Er zijn geen mogelijkheden voor passende zorg op vrijwillige basis. Betrokkene houdt namelijk alle noodzakelijk geachte zorg af. Hij weigert niet alleen antipsychotica, maar ook de medicatie die hij nodig heeft vanwege zijn diabetes. Dit kan ertoe leiden dat betrokkene in een coma raakt of dat hij uiteindelijk zelfs komt te overlijden. Ook laat hij niet toe dat zijn woning wordt schoongemaakt. Nu betrokkene in een paranoïde psychotische toestand verkeert, is hij niet te motiveren tot het accepteren van de noodzakelijke geachte zorg en wordt hij niet meer in staat geacht om op een goede manier keuzes te maken over de in te zetten zorg.
4.6.
Om die redenen is verplichte zorg nodig. De rechtbank is op grond van het zorgplan, de medische verklaring, het advies van de geneesheer-directeur en de toelichting tijdens de mondelinge behandeling van oordeel dat de volgende vormen van verplichte zorg nodig zijn:
- het toedienen van medicatie;
- het verrichten van medische controles;
- het verrichten van andere medische handelingen en therapeutische maatregelen, ter behandeling van een psychische stoornis, dan wel vanwege die stoornis, ter behandeling van een somatische aandoening;
- het beperken van de bewegingsvrijheid;
- aanbrengen van beperkingen in de vrijheid het eigen leven in te richten die tot gevolg hebben dat betrokkene iets moet doen of nalaten, waaronder het gebruik van communicatiemiddelen.
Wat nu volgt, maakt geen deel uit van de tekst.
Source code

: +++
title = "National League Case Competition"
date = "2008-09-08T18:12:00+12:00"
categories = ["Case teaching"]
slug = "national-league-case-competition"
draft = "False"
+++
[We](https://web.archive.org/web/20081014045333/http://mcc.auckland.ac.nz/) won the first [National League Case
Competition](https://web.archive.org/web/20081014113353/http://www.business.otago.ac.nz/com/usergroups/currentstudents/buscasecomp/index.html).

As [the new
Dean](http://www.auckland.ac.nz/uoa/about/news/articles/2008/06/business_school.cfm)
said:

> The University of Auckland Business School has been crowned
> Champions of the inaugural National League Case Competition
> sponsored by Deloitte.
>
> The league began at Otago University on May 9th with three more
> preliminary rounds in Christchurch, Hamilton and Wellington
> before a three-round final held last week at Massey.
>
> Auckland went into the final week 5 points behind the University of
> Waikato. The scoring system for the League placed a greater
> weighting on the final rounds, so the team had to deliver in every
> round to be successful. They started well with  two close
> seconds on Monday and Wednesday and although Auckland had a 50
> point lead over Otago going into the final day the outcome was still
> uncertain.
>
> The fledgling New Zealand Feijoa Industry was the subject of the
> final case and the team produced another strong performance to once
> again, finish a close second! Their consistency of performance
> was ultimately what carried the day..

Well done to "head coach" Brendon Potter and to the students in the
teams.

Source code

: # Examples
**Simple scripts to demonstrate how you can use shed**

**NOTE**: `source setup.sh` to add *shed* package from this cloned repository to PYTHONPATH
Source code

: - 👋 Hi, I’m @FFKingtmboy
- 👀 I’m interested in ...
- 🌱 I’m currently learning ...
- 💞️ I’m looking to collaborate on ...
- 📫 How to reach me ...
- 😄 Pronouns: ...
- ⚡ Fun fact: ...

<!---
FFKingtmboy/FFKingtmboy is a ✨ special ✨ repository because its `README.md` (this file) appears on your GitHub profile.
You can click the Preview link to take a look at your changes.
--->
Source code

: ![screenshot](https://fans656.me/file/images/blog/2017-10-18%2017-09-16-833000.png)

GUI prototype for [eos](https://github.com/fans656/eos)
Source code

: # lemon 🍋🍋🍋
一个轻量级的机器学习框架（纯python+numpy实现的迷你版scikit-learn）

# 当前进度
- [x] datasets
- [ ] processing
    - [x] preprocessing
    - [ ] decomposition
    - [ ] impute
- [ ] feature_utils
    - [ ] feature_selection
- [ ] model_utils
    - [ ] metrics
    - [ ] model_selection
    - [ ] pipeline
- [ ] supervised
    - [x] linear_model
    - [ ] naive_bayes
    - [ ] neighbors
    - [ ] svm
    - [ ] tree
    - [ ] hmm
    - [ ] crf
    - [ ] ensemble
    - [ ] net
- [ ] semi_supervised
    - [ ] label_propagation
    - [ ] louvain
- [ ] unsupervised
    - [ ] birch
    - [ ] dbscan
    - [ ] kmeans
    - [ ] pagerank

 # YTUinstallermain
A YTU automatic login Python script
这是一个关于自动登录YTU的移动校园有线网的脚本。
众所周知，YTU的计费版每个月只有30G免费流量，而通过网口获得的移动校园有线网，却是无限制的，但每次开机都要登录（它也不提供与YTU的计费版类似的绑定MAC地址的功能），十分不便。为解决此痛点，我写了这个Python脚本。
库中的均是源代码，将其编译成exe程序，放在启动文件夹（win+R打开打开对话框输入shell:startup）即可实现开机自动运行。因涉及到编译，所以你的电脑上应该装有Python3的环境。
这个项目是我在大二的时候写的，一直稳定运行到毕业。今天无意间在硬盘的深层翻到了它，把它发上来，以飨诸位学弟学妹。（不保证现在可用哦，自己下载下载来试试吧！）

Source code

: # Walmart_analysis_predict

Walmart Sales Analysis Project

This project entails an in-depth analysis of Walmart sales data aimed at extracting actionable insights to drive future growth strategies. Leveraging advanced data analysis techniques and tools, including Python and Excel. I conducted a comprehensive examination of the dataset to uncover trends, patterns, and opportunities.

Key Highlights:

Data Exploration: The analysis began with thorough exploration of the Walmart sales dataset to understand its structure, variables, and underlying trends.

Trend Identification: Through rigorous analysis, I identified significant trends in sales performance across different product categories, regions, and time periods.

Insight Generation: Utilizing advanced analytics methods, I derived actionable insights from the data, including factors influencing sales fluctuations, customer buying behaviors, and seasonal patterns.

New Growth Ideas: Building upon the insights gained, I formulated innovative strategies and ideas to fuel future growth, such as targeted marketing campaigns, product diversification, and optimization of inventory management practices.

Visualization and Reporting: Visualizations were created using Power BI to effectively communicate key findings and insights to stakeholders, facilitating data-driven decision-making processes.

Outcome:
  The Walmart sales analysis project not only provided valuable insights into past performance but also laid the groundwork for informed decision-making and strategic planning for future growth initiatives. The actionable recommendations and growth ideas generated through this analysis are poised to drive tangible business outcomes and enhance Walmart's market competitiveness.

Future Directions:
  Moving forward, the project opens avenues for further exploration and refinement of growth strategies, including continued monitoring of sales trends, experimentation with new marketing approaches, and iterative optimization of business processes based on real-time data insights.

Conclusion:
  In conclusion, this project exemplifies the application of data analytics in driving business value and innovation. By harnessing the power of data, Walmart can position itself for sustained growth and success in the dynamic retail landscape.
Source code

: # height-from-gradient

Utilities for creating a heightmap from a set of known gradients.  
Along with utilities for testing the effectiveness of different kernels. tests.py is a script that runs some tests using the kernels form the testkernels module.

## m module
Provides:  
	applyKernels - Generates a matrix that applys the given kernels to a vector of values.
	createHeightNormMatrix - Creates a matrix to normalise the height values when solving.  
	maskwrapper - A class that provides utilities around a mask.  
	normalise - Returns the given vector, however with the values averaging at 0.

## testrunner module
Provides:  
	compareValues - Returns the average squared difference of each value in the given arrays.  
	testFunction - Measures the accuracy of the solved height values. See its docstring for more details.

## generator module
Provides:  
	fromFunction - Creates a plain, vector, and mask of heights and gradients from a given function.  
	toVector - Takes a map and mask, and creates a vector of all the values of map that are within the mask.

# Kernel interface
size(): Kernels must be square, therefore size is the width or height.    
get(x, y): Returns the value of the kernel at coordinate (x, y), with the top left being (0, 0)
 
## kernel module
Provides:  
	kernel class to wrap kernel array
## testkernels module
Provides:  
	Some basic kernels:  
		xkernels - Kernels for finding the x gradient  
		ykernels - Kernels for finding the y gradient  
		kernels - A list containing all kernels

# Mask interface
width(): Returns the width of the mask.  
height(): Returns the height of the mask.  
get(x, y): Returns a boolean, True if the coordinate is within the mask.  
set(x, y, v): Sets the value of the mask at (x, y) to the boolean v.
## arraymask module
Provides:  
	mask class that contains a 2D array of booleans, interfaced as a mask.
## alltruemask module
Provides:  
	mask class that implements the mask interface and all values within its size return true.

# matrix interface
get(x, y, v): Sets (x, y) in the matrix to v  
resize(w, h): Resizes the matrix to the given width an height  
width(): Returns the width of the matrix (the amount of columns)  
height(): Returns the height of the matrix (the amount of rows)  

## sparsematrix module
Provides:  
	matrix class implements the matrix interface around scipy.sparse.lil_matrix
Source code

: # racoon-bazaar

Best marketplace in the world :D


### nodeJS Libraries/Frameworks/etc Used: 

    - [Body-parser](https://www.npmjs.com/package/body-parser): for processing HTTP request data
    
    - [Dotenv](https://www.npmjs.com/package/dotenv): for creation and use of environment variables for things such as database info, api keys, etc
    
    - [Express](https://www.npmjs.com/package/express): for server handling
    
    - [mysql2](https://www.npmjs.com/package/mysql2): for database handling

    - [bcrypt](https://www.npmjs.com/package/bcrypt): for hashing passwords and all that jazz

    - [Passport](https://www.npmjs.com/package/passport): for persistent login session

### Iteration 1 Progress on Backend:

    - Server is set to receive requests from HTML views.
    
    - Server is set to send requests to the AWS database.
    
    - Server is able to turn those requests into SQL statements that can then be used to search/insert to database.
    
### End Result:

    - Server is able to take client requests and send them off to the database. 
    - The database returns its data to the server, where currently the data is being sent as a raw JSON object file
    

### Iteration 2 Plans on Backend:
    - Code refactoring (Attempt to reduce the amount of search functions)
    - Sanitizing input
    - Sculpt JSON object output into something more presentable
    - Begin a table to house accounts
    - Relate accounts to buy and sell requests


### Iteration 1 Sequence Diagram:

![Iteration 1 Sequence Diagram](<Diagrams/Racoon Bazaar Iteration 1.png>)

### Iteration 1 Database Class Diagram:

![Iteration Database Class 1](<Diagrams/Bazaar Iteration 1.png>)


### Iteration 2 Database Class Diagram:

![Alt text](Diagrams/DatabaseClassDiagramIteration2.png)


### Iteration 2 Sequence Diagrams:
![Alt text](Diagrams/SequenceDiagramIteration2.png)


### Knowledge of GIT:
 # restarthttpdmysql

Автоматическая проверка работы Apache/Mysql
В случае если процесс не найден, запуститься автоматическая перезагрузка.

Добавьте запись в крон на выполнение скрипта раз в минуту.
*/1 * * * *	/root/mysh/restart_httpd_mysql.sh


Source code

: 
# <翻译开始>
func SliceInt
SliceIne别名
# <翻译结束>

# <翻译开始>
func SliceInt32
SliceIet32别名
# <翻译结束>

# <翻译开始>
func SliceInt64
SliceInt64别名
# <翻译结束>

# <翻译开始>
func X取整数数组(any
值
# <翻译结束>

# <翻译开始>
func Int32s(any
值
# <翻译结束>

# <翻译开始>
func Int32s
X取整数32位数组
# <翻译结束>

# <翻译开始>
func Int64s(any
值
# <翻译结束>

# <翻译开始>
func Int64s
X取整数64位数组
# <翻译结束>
Hieronder valt onder meer het verplicht toelaten van de zorg vanuit het ambulante behandelteam (ART);
- opnemen in een accommodatie.
De rechtbank zal het verzoek voor zover dat ziet op het opnemen van de overige verzochte vormen van verplichte zorg afwijzen, omdat ddaartoe, naar het oordeel van de rechtbank, geen noodzaak bestaat en het onvoldoende voorzienbaar is dat deze vormen van verplichte zorg in de komende periode noodzakelijk zullen zijn. Over de mogelijkheid om betrokkene te kunnen insluiten, betrekt de rechtbank hierbij dat deze vorm van verplichte zorg in ieder geval tijdens de vorige opname van betrokkene niet nodig is geweest en dat er geen argumenten naar voren zijn gebracht waaruit blijkt dat de noodzaak tot insluiting nu wel nodig of voldoende voorzienbaar zou zijn. De enkele omstandigheid dat op de afdeling waar betrokkene wordt geplaatst de mogelijkheid tot insluiting bestaat, maakt niet dat insluiting van betrokkene op voorhand moet worden toegestaan zonder dat daartoe voldoende aanleiding bestaat.
4.7.
Er zijn geen minder bezwarende alternatieven die hetzelfde beoogde effect hebben.
4.8.
De vormen van verplichte zorg die de rechtbank toewijst, zijn evenredig en naar verwachting effectief. Bij het bepalen van de juiste vormen van zorg is rekening gehouden met de voorwaarden die noodzakelijk zijn om deelname van betrokkene aan het maatschappelijk leven te bevorderen en om te zorgen voor de veiligheid van betrokkene en zijn omgeving.
4.9.
Het voorgaande leidt tot de volgende beslissing.

5.De beslissing

De rechtbank:
5.1.
verleent een zorgmachtiging voor
[betrokkene], geboren op [geboortedag] 1972 in [geboorteplaats] , wat inhoudt dat de maatregelen die in rechtsoverweging 4.6 staan, kunnen worden toegepast;
5.2.
bepaalt dat deze machtiging geldt tot en met 19 februari 2026;
5.3.
wijst het meer of anders verzochte af.
Deze beschikking is mondeling gegeven en in het openbaar uitgesproken op 19 augustus 2025 door mr. Benjaddi, rechter, in aanwezigheid van mr. Wallerbos, griffier en op schrift gesteld op 2 september 2025.
Tegen deze beschikking staat het rechtsmiddel van cassatie open.